#### Activity:
The records are to be reproduced verbatim.

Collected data
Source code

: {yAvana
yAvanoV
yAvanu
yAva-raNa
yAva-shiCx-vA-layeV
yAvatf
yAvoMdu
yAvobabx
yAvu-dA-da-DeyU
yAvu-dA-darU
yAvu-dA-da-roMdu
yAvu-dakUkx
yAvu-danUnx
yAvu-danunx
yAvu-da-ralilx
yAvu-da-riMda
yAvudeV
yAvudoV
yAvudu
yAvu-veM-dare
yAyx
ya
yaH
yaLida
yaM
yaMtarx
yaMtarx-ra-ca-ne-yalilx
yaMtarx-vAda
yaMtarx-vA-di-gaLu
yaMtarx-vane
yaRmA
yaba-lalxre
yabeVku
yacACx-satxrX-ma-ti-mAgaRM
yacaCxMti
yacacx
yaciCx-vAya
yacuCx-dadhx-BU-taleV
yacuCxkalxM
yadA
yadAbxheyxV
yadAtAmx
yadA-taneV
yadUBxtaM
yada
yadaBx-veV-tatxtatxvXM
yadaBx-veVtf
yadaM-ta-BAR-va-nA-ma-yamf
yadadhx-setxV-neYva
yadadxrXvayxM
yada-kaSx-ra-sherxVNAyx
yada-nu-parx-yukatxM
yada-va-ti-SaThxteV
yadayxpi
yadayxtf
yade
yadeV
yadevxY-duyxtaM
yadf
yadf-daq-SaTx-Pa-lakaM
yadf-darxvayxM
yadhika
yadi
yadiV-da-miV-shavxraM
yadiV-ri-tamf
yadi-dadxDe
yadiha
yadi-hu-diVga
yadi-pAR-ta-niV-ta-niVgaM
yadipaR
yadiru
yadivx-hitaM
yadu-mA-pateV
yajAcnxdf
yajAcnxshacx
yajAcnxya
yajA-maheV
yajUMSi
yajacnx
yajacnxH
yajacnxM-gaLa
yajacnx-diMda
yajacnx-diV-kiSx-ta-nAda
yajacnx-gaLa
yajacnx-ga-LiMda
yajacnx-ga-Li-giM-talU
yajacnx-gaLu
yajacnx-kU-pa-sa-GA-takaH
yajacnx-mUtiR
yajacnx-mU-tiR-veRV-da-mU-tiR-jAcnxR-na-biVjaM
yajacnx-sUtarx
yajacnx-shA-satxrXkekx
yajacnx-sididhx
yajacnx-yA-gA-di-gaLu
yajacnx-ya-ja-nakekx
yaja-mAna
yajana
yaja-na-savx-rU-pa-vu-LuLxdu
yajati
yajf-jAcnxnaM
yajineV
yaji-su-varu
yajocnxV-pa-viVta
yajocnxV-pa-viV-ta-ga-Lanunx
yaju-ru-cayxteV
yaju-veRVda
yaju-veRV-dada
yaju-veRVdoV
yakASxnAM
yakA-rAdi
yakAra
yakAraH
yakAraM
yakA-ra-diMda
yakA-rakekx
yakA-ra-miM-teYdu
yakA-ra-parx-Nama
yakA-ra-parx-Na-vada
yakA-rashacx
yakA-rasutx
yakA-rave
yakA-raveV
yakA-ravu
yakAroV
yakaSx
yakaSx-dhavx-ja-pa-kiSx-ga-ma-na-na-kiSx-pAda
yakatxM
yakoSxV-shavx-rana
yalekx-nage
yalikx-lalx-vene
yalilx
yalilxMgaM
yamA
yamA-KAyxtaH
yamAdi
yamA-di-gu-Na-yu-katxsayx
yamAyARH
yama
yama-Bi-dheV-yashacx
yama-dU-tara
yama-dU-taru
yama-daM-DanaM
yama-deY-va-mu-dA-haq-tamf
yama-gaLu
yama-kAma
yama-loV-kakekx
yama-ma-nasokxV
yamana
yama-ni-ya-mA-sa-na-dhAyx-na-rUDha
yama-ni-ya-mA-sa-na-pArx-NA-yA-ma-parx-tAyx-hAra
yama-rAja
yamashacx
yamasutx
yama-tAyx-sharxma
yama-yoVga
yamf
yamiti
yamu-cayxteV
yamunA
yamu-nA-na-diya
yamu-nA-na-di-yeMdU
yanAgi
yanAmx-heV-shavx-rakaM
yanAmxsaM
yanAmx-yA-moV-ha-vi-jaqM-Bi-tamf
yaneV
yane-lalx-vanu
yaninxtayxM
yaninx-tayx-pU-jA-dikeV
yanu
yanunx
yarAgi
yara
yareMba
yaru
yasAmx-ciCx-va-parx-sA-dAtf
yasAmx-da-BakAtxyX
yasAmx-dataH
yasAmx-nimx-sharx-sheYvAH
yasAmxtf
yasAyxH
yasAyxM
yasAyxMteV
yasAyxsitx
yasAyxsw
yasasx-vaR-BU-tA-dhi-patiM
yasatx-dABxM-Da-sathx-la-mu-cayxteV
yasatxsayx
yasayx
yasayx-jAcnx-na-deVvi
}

#### Problem solution:
Source code

: {yAvana
yAvanoV
yAvanu
yAva-raNa
yAva-shiCx-vA-layeV
yAvatf
yAvoMdu
yAvobabx
yAvu-dA-da-DeyU
yAvu-dA-darU
yAvu-dA-da-roMdu
yAvu-dakUkx
yAvu-danUnx
yAvu-danunx
yAvu-da-ralilx
yAvu-da-riMda
yAvudeV
yAvudoV
yAvudu
yAvu-veM-dare
yAyx
ya
yaH
yaLida
yaM
yaMtarx
yaMtarx-ra-ca-ne-yalilx
yaMtarx-vAda
yaMtarx-vA-di-gaLu
yaMtarx-vane
yaRmA
yaba-lalxre
yabeVku
yacACx-satxrX-ma-ti-mAgaRM
yacaCxMti
yacacx
yaciCx-vAya
yacuCx-dadhx-BU-taleV
yacuCxkalxM
yadA
yadAbxheyxV
yadAtAmx
yadA-taneV
yadUBxtaM
yada
yadaBx-veV-tatxtatxvXM
yadaBx-veVtf
yadaM-ta-BAR-va-nA-ma-yamf
yadadhx-setxV-neYva
yadadxrXvayxM
yada-kaSx-ra-sherxVNAyx
yada-nu-parx-yukatxM
yada-va-ti-SaThxteV
yadayxpi
yadayxtf
yade
yadeV
yadevxY-duyxtaM
yadf
yadf-daq-SaTx-Pa-lakaM
yadf-darxvayxM
yadhika
yadi
yadiV-da-miV-shavxraM
yadiV-ri-tamf
yadi-dadxDe
yadiha
yadi-hu-diVga
yadi-pAR-ta-niV-ta-niVgaM
yadipaR
yadiru
yadivx-hitaM
yadu-mA-pateV
yajAcnxdf
yajAcnxshacx
yajAcnxya
yajA-maheV
yajUMSi
yajacnx
yajacnxH
yajacnxM-gaLa
yajacnx-diMda
yajacnx-diV-kiSx-ta-nAda
yajacnx-gaLa
yajacnx-ga-LiMda
yajacnx-ga-Li-giM-talU
yajacnx-gaLu
yajacnx-kU-pa-sa-GA-takaH
yajacnx-mUtiR
yajacnx-mU-tiR-veRV-da-mU-tiR-jAcnxR-na-biVjaM
yajacnx-sUtarx
yajacnx-shA-satxrXkekx
yajacnx-sididhx
yajacnx-yA-gA-di-gaLu
yajacnx-ya-ja-nakekx
yaja-mAna
yajana
yaja-na-savx-rU-pa-vu-LuLxdu
yajati
yajf-jAcnxnaM
yajineV
yaji-su-varu
yajocnxV-pa-viVta
yajocnxV-pa-viV-ta-ga-Lanunx
yaju-ru-cayxteV
yaju-veRVda
yaju-veRV-dada
yaju-veRVdoV
yakASxnAM
yakA-rAdi
yakAra
yakAraH
yakAraM
yakA-ra-diMda
yakA-rakekx
yakA-ra-miM-teYdu
yakA-ra-parx-Nama
yakA-ra-parx-Na-vada
yakA-rashacx
yakA-rasutx
yakA-rave
yakA-raveV
yakA-ravu
yakAroV
yakaSx
yakaSx-dhavx-ja-pa-kiSx-ga-ma-na-na-kiSx-pAda
yakatxM
yakoSxV-shavx-rana
yalekx-nage
yalikx-lalx-vene
yalilx
yalilxMgaM
yamA
yamA-KAyxtaH
yamAdi
yamA-di-gu-Na-yu-katxsayx
yamAyARH
yama
yama-Bi-dheV-yashacx
yama-dU-tara
yama-dU-taru
yama-daM-DanaM
yama-deY-va-mu-dA-haq-tamf
yama-gaLu
yama-kAma
yama-loV-kakekx
yama-ma-nasokxV
yamana
yama-ni-ya-mA-sa-na-dhAyx-na-rUDha
yama-ni-ya-mA-sa-na-pArx-NA-yA-ma-parx-tAyx-hAra
yama-rAja
yamashacx
yamasutx
yama-tAyx-sharxma
yama-yoVga
yamf
yamiti
yamu-cayxteV
yamunA
yamu-nA-na-diya
yamu-nA-na-di-yeMdU
yanAgi
yanAmx-heV-shavx-rakaM
yanAmxsaM
yanAmx-yA-moV-ha-vi-jaqM-Bi-tamf
yaneV
yane-lalx-vanu
yaninxtayxM
yaninx-tayx-pU-jA-dikeV
yanu
yanunx
yarAgi
yara
yareMba
yaru
yasAmx-ciCx-va-parx-sA-dAtf
yasAmx-da-BakAtxyX
yasAmx-dataH
yasAmx-nimx-sharx-sheYvAH
yasAmxtf
yasAyxH
yasAyxM
yasAyxMteV
yasAyxsitx
yasAyxsw
yasasx-vaR-BU-tA-dhi-patiM
yasatx-dABxM-Da-sathx-la-mu-cayxteV
yasatxsayx
yasayx
yasayx-jAcnx-na-deVvi
}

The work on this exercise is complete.